Catalytic oxidation mechanism of MB in Fe₃O₄–Fe₂O₃ supported on mordenite + H₂O₂ + Visible light system

5 Conclusions

A set of Fe₃O₄–Fe₂O₃ supported on mordenite catalysts with different thermal treatments was successfully synthesized by using a simple chemical method and its physicochemical properties were confirmed by DRX, SEM, EDS, XPS, S_BET, UV–Vis DR. Crystalline structure and morphology of studied samples are related to thermal treatment. Due to the presence of iron oxides, catalyst samples synthesized with iron oxides have more visible light absorption than pristine mordenite.
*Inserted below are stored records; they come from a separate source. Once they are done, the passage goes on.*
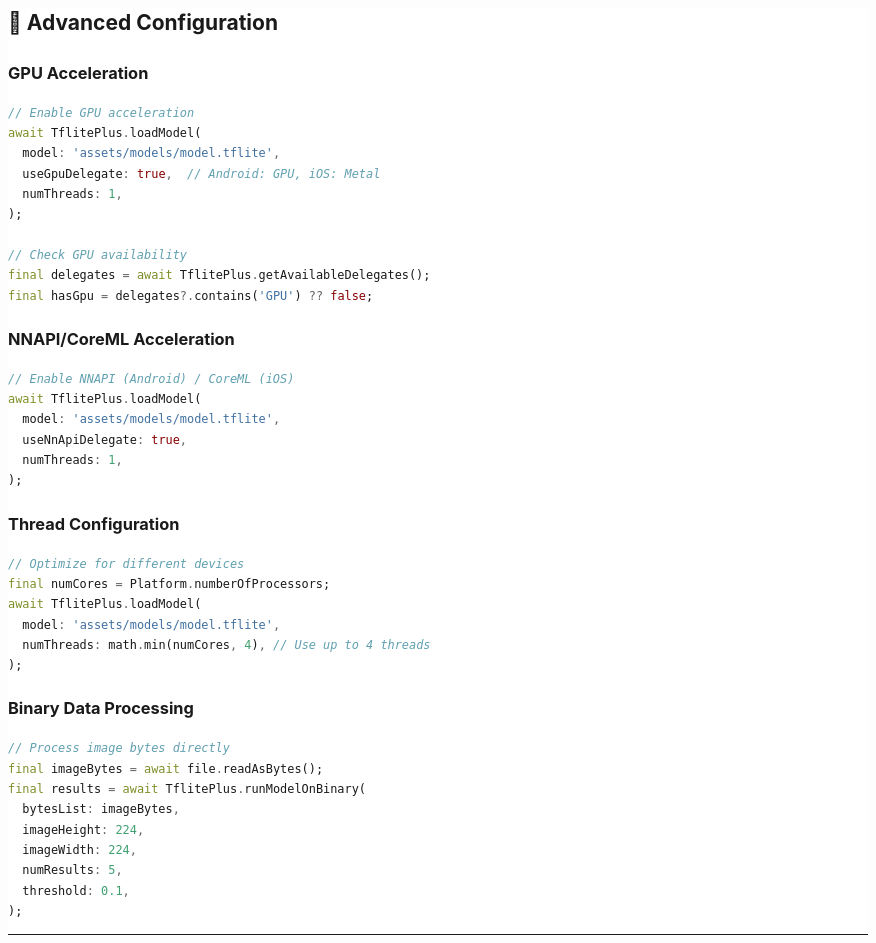 
## 🔧 Advanced Configuration

### GPU Acceleration

```dart
// Enable GPU acceleration
await TflitePlus.loadModel(
  model: 'assets/models/model.tflite',
  useGpuDelegate: true,  // Android: GPU, iOS: Metal
  numThreads: 1,
);

// Check GPU availability
final delegates = await TflitePlus.getAvailableDelegates();
final hasGpu = delegates?.contains('GPU') ?? false;
```

### NNAPI/CoreML Acceleration

```dart
// Enable NNAPI (Android) / CoreML (iOS)
await TflitePlus.loadModel(
  model: 'assets/models/model.tflite',
  useNnApiDelegate: true,
  numThreads: 1,
);
```

### Thread Configuration

```dart
// Optimize for different devices
final numCores = Platform.numberOfProcessors;
await TflitePlus.loadModel(
  model: 'assets/models/model.tflite',
  numThreads: math.min(numCores, 4), // Use up to 4 threads
);
```

### Binary Data Processing

```dart
// Process image bytes directly
final imageBytes = await file.readAsBytes();
final results = await TflitePlus.runModelOnBinary(
  bytesList: imageBytes,
  imageHeight: 224,
  imageWidth: 224,
  numResults: 5,
  threshold: 0.1,
);
```

---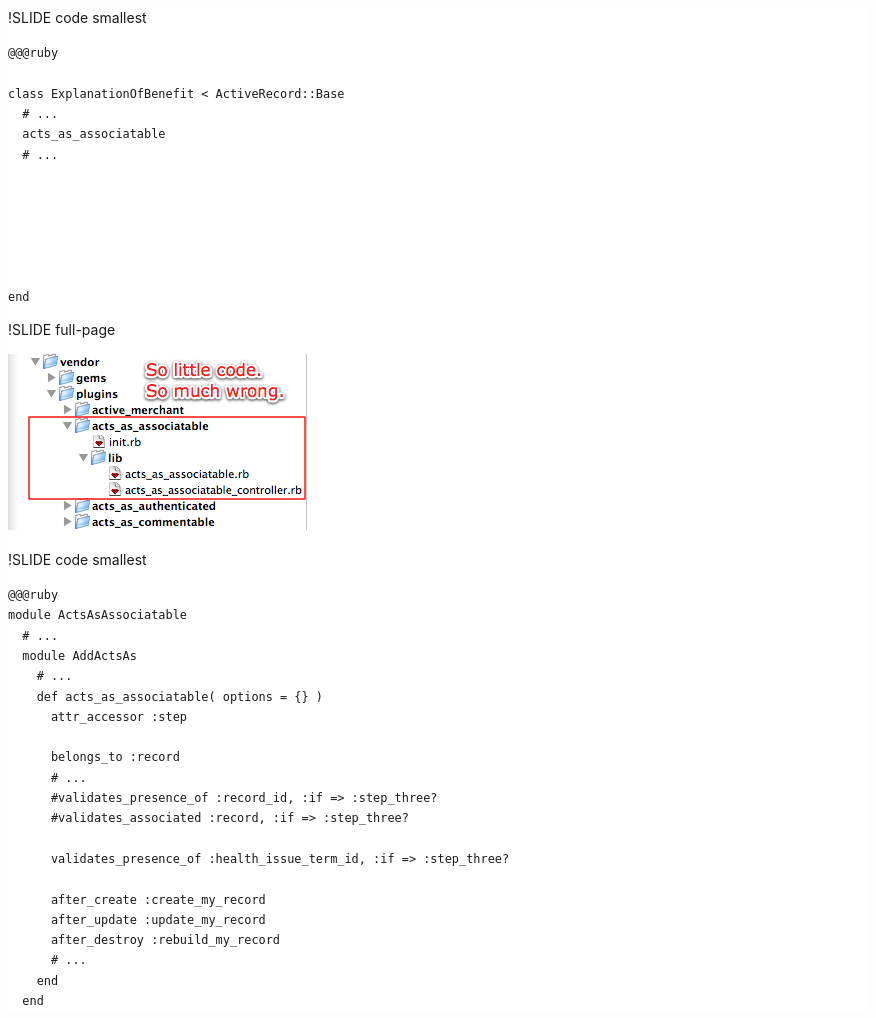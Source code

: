 
!SLIDE code smallest

    @@@ruby

    class ExplanationOfBenefit < ActiveRecord::Base
      # ...
      acts_as_associatable
      # ...
      
      
      
	    
      
      
    end


    

!SLIDE full-page

<img src="acts_as_ass_textmate.png">
    

!SLIDE code smallest

    @@@ruby
    module ActsAsAssociatable
      # ...
      module AddActsAs
        # ... 
        def acts_as_associatable( options = {} )
          attr_accessor :step
    
          belongs_to :record
          # ...
          #validates_presence_of :record_id, :if => :step_three?
          #validates_associated :record, :if => :step_three?
    
          validates_presence_of :health_issue_term_id, :if => :step_three?
    
          after_create :create_my_record
          after_update :update_my_record
          after_destroy :rebuild_my_record
          # ...
        end
      end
Samples have a significant temperature dependence with crystallinity, particle agglomeration, surface area, and other textural properties. Sample MFe100 presented the best photodegradation capabilities with visible light excitation. This behavior could be attributed to methylene blue degradation by three processes: adsorption of organic residues in the mordenite matrix support due to electrostatic interactions, photocatalysis heterogeneous reaction with visible light and Fenton reaction catalyst with a small portion of H₂O₂ by presence of Fe₃O₄–Fe₂O₃. Due to the magnetic properties of the Fe₃O₄–Fe₂O₃ supported on mordenite samples the catalyst could be retrieved and reused in the photodegradation process. Obtained catalyst MFe100 was able to degrade MB ~ 90% after 120 min. The catalysts synthesized with the presence of Fe₃O₄–Fe₂O₃ using visible light for MB degradation were prepared following simple and economical thermal treatments without changing pH, temperature, dose or other conditions. Additionally, catalysts can be retrieved and reused at least five times by using a magnetic field. These catalysts could be proposed for the remediation of wastewater using visible light or solar excitation related to textile, food and pharmaceutical industries.